1.  “The Spiritual Brain: Selective Cortical Lesions Modulate Human Self-Transcendence”, by Cosimo Urgesi, Salvatore M. Aglioti, Miran Skrap, and Franco Fabbro, Neuron 65, 309–319, February 11, 2010.

Authors’ SUMMARY:
“The predisposition of human beings toward spiritual feeling, thinking, and behaviors is measured by a supposedly stable personality trait called self-transcendence. Although a few neuroimaging studies suggest that neural activation of a large fronto-parieto-temporal network may underpin a variety of spiritual experiences, information on the causative link between such a network and spirituality is lacking. Combining pre- and post-neurosurgery personality assessment with advanced brain-lesion mapping techniques, we found that selective damage to left and right inferior posterior parietal regions induced a specific increase of self-transcendence. Therefore, modifications of neural activity in temporoparietal areas may induce unusually fast modulations of a stable personality trait related to transcendental self-referential awareness. These results hint at the active, crucial role of left and right parietal systems in determining self-transcendence and cast new light on the neurobiological bases of altered spiritual and religious attitudes and behaviors in neurological and mental disorders.”

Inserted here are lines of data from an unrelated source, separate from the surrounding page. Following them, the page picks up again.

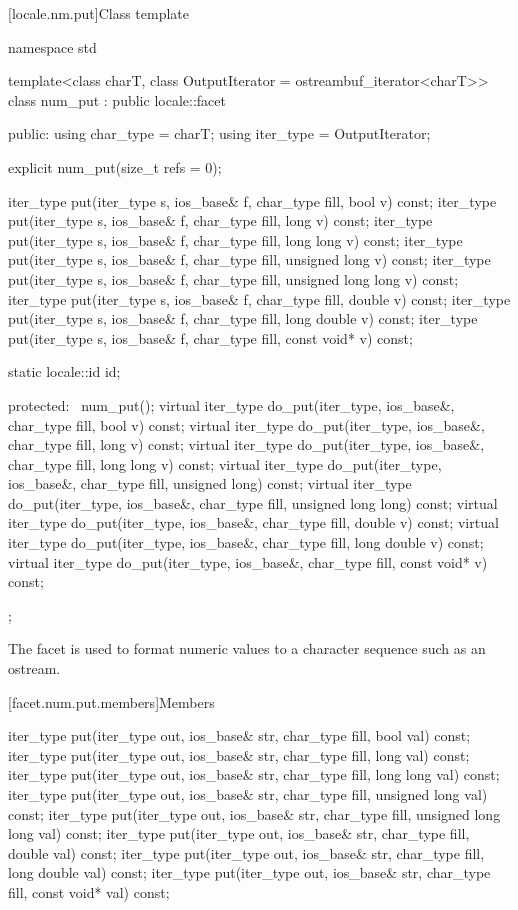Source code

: [locale.nm.put]{Class template }

%
\begin{codeblock}
namespace std {
  template<class charT, class OutputIterator = ostreambuf_iterator<charT>>
    class num_put : public locale::facet {
    public:
      using char_type = charT;
      using iter_type = OutputIterator;

      explicit num_put(size_t refs = 0);

      iter_type put(iter_type s, ios_base& f, char_type fill, bool v) const;
      iter_type put(iter_type s, ios_base& f, char_type fill, long v) const;
      iter_type put(iter_type s, ios_base& f, char_type fill, long long v) const;
      iter_type put(iter_type s, ios_base& f, char_type fill, unsigned long v) const;
      iter_type put(iter_type s, ios_base& f, char_type fill, unsigned long long v) const;
      iter_type put(iter_type s, ios_base& f, char_type fill, double v) const;
      iter_type put(iter_type s, ios_base& f, char_type fill, long double v) const;
      iter_type put(iter_type s, ios_base& f, char_type fill, const void* v) const;

      static locale::id id;

    protected:
      ~num_put();
      virtual iter_type do_put(iter_type, ios_base&, char_type fill, bool v) const;
      virtual iter_type do_put(iter_type, ios_base&, char_type fill, long v) const;
      virtual iter_type do_put(iter_type, ios_base&, char_type fill, long long v) const;
      virtual iter_type do_put(iter_type, ios_base&, char_type fill, unsigned long) const;
      virtual iter_type do_put(iter_type, ios_base&, char_type fill, unsigned long long) const;
      virtual iter_type do_put(iter_type, ios_base&, char_type fill, double v) const;
      virtual iter_type do_put(iter_type, ios_base&, char_type fill, long double v) const;
      virtual iter_type do_put(iter_type, ios_base&, char_type fill, const void* v) const;
    };
}
\end{codeblock}

\pnum
The facet
is used to format numeric values to a character sequence such as an ostream.

[facet.num.put.members]{Members}

%
\begin{itemdecl}
iter_type put(iter_type out, ios_base& str, char_type fill, bool val) const;
iter_type put(iter_type out, ios_base& str, char_type fill, long val) const;
iter_type put(iter_type out, ios_base& str, char_type fill, long long val) const;
iter_type put(iter_type out, ios_base& str, char_type fill, unsigned long val) const;
iter_type put(iter_type out, ios_base& str, char_type fill, unsigned long long val) const;
iter_type put(iter_type out, ios_base& str, char_type fill, double val) const;
iter_type put(iter_type out, ios_base& str, char_type fill, long double val) const;
iter_type put(iter_type out, ios_base& str, char_type fill, const void* val) const;
\end{itemdecl}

2.  “Understanding Consciousness -- A Collaborative Attempt to Elucidate Contemporary Theories”, by A. Pereira Jr., J. C.W. Edwards, D. Lehmann, C.  Nunn, A. Trehub and M.Velmans, Jour of Consciousness Studies, 17, No. 5–6, 2010, pp. 213–19.

Excerpts:
Nature Network Groups hosted an invited workshop on ‘Theories of Consciousness’ during the second semester of 2009. There were presentations by each of 15 authors active in the field, followed by debate with other presenters and invitees.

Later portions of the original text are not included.